Thrombotic Thrombocytopenic

The disease Thrombotic Thrombocytopenic Purpura (TTP) is a blood disorder that affects the normal clotting process.  If diagnosed correctly and treated properly this disease is acute for most patients, however due to the incidence of thrombi, if it is misdiagnosed or goes untreated, it can lead to death very quickly.

Pathophysiology

     TTP can be familial or acquired.  In the familial form of TTP, it has been discovered there is a congenital deficiency of the ADAMTS13 gene; this is rare.  The acquired form of TTP is thought to be caused by an inhibitory autoantibody to the action of the ADAMTS13 gene which is responsible for cleaving large multimers in the clotting process.  These multimers aggregate platelets or cause them to stick together and produce thrombi (George, 2007). These thrombi can lead to hemolysis or accelerated break down of red blood cells and present in the typical objective TTP symptom of purpura or small bruises under the skin (Nanda, 2007).  The most urgent concern is the possibility of thrombi causing blockage in small capillaries, which could lead to myocardial infarction, renal failure, or stroke.  Acquired TTP can be trigger by associated disorders such as pregnancy, surgery, and pancreatitis. It is often misdiagnosed as gastroenteritis, sepsis, transient cerebral ischemic attack, and preeclampsia.
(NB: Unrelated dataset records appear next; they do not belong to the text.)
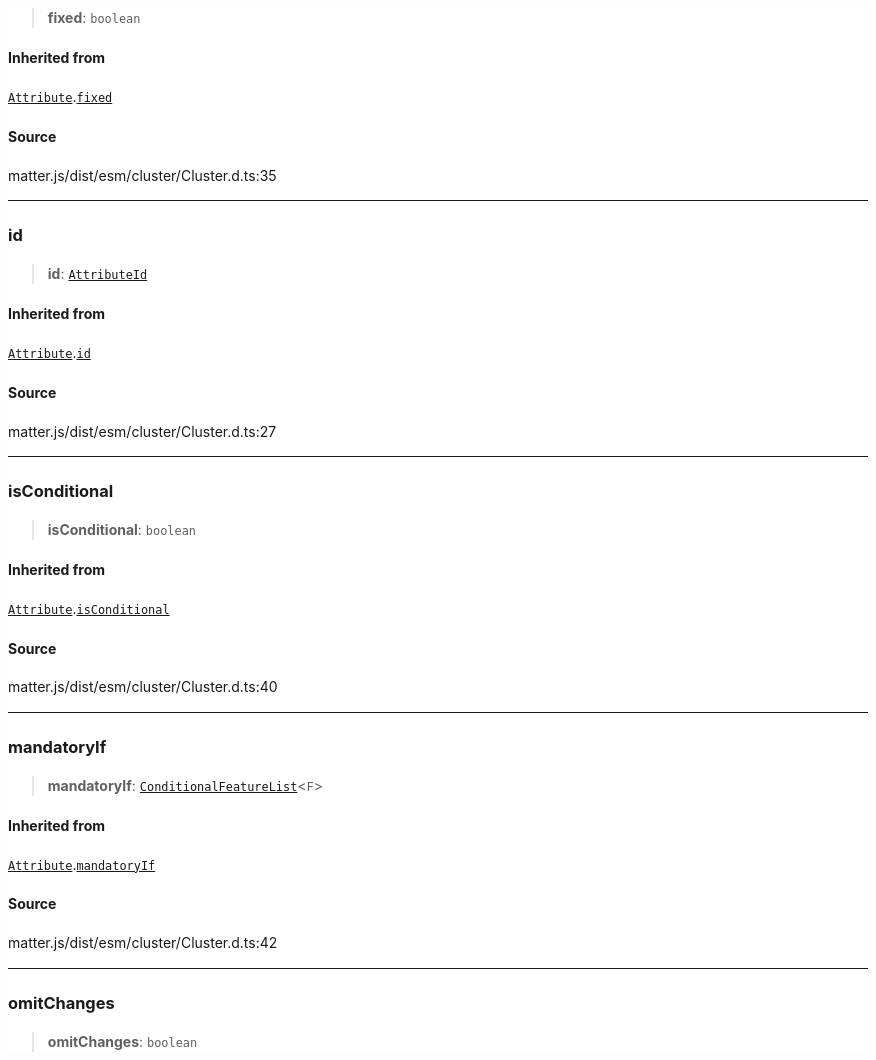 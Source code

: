 > **fixed**: `boolean`

#### Inherited from

[`Attribute`](Attribute.md).[`fixed`](Attribute.md#fixed)

#### Source

matter.js/dist/esm/cluster/Cluster.d.ts:35

***

### id

> **id**: [`AttributeId`](../README.md#attributeid)

#### Inherited from

[`Attribute`](Attribute.md).[`id`](Attribute.md#id)

#### Source

matter.js/dist/esm/cluster/Cluster.d.ts:27

***

### isConditional

> **isConditional**: `boolean`

#### Inherited from

[`Attribute`](Attribute.md).[`isConditional`](Attribute.md#isconditional)

#### Source

matter.js/dist/esm/cluster/Cluster.d.ts:40

***

### mandatoryIf

> **mandatoryIf**: [`ConditionalFeatureList`](../README.md#conditionalfeaturelistf)\<`F`\>

#### Inherited from

[`Attribute`](Attribute.md).[`mandatoryIf`](Attribute.md#mandatoryif)

#### Source

matter.js/dist/esm/cluster/Cluster.d.ts:42

***

### omitChanges

> **omitChanges**: `boolean`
Tests and Procedures used to Diagnose

     In diagnosing TTP a Complete Blood Count (CBC) blood test should be taken which will show, according to McBrien, in the AJN, a platelet count of 2,000-10,000 per ml (1997, p.28).  This is dangerously low compared to the normal of 150,000-400,000 per ml (Daniels, 2002, p. 233).  The CBC will also show a hematocrit or percent of red blood cells in whole blood volume at 30% (McBrien, 1997) versus the normal of 35.9%-44.6% (Daniels, 2002).  A stained red blood cell examination or peripheral blood smear will show schistocytes or fragmented red blood cell from the hemolysis.

Treatment

     J. N. George states that “plasma exchange is the essential component of treatment” for TTP (2007, p. 87).  Plasma exchange or plasmaphoresis is done by removing blood from the patient, separating out the bad plasma, replacing it with fresh frozen plasma, and then transfusing the blood back into the patient.

References

Daniels, R. (2002) Delmar’s guide to laboratory and diagnostic tests. Canada: Delmar.

George, J. (2007, March-April). Evaluation and management of patients with thrombotic thrombocytopenic purpura. Journal of Intensive Care Medicine, 22(2), 82-91.

McBrien, N. J. (1997). Thrombotic thrombocytopenic purpura. American Journal of Nursing. 97(2), 28. Retrieved September 8, 2007 from OVID database.